Nice. Glad to know it's under consideration at this point. But you'd want to combine aliases in a specific order, right? (and sets are unordered)
"this is far from baked"
my point is, there are options
Hahaha... be careful... someone will make an alexmiller
bot that just responds with that for any question! :rolling_on_the_floor_laughing:
what's the use of having :run-tests
standalone, since it will need the deps to run?
It would be the only alias that needs the test runner as a dependency.
Both "run a REPL with test code" and "run tests" need something that adds "test"
to the path and any dependencies your tests themselves need (such as test.check, expectations...)
That's why I have :test
(for the REPL stuff) and :runner
(for the test runner dependency and :main-opts
). But then I have to say -M:test:runner
to run tests (which I'm OK with) but some people want to just say -M:run-tests
have it combine the aliases under the hood, or at least have the :run-tests
alias pull in the contents of the :test
alias and then add the test runner stuff to it. Am I making sense @borkdude?

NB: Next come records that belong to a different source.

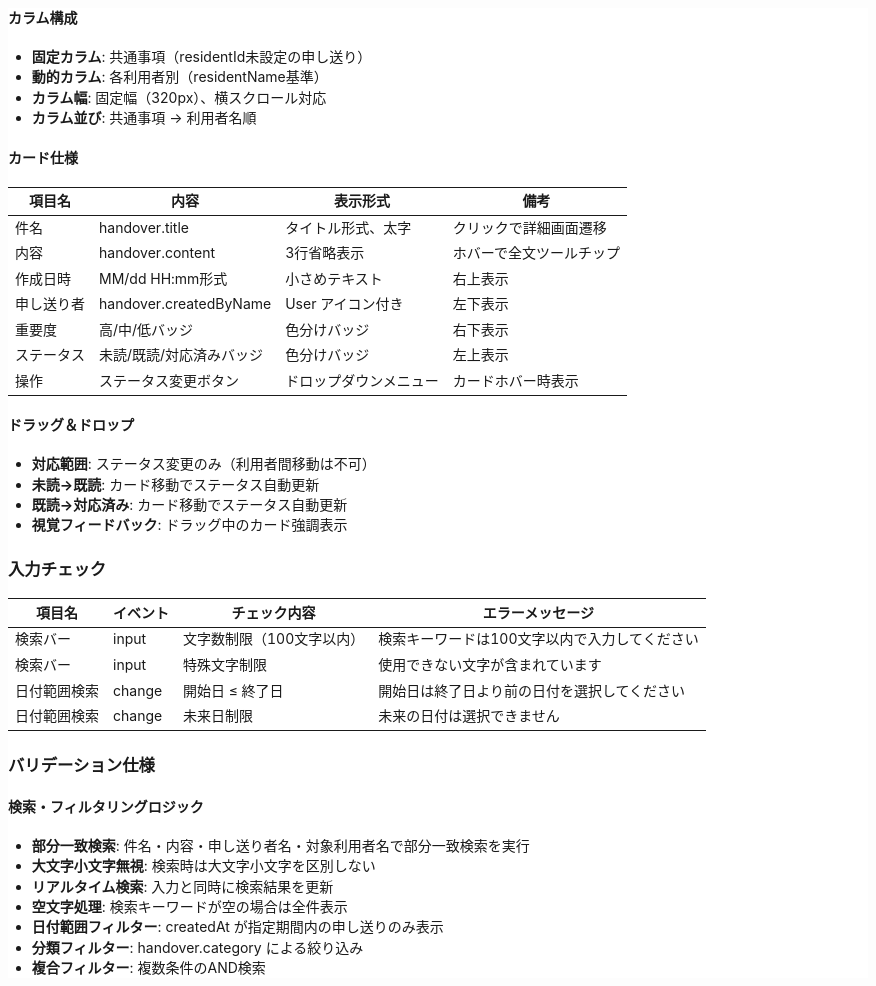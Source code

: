 #### カラム構成
- **固定カラム**: 共通事項（residentId未設定の申し送り）
- **動的カラム**: 各利用者別（residentName基準）
- **カラム幅**: 固定幅（320px）、横スクロール対応
- **カラム並び**: 共通事項 → 利用者名順

#### カード仕様
| 項目名     | 内容                        | 表示形式              | 備考                       |
| ---------- | --------------------------- | --------------------- | -------------------------- |
| 件名       | handover.title              | タイトル形式、太字    | クリックで詳細画面遷移     |
| 内容       | handover.content            | 3行省略表示           | ホバーで全文ツールチップ   |
| 作成日時   | MM/dd HH:mm形式             | 小さめテキスト        | 右上表示                   |
| 申し送り者 | handover.createdByName      | User アイコン付き     | 左下表示                   |
| 重要度     | 高/中/低バッジ              | 色分けバッジ          | 右下表示                   |
| ステータス | 未読/既読/対応済みバッジ    | 色分けバッジ          | 左上表示                   |
| 操作       | ステータス変更ボタン        | ドロップダウンメニュー | カードホバー時表示         |

#### ドラッグ＆ドロップ
- **対応範囲**: ステータス変更のみ（利用者間移動は不可）
- **未読→既読**: カード移動でステータス自動更新
- **既読→対応済み**: カード移動でステータス自動更新
- **視覚フィードバック**: ドラッグ中のカード強調表示

### 入力チェック

| 項目名       | イベント | チェック内容              | エラーメッセージ                              |
| ------------ | -------- | ------------------------- | --------------------------------------------- |
| 検索バー     | input    | 文字数制限（100文字以内） | 検索キーワードは100文字以内で入力してください |
| 検索バー     | input    | 特殊文字制限              | 使用できない文字が含まれています              |
| 日付範囲検索 | change   | 開始日 ≤ 終了日           | 開始日は終了日より前の日付を選択してください  |
| 日付範囲検索 | change   | 未来日制限                | 未来の日付は選択できません                    |

### バリデーション仕様

#### 検索・フィルタリングロジック

- **部分一致検索**: 件名・内容・申し送り者名・対象利用者名で部分一致検索を実行
- **大文字小文字無視**: 検索時は大文字小文字を区別しない
- **リアルタイム検索**: 入力と同時に検索結果を更新
- **空文字処理**: 検索キーワードが空の場合は全件表示
- **日付範囲フィルター**: createdAt が指定期間内の申し送りのみ表示
- **分類フィルター**: handover.category による絞り込み
- **複合フィルター**: 複数条件のAND検索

This conversation reminds me of this tweet https://twitter.com/pjstadig/status/1138540715867365376
yeah, it makes sense what you said
Yeah, it's all about where the composition is: inside the tool or on the surface. Leiningen composed "everything" inside, CLI makes you compose "everything" on the surface.
I can't tell whether Paul's tweet is praising CLI or criticizing it (text can be a horrible medium for intent).
some people wrap all these clojure invocations into little bash or Makefiles anyway
so maybe it's not all that important from an ergonomic standpoint
We have a build
shell script for that. But mostly it's for running a sequence of CLI commands across a sequence of directories (because: monorepo).
(it does have some composition shortcuts as well)
Anyways, I should stop shaving this yak and go back to working on HoneySQL 2.0...
if only there was a snowflake maker
:-D
I'll have a stab at deps.clj this weekend. Thanks Alex for all the good work you do.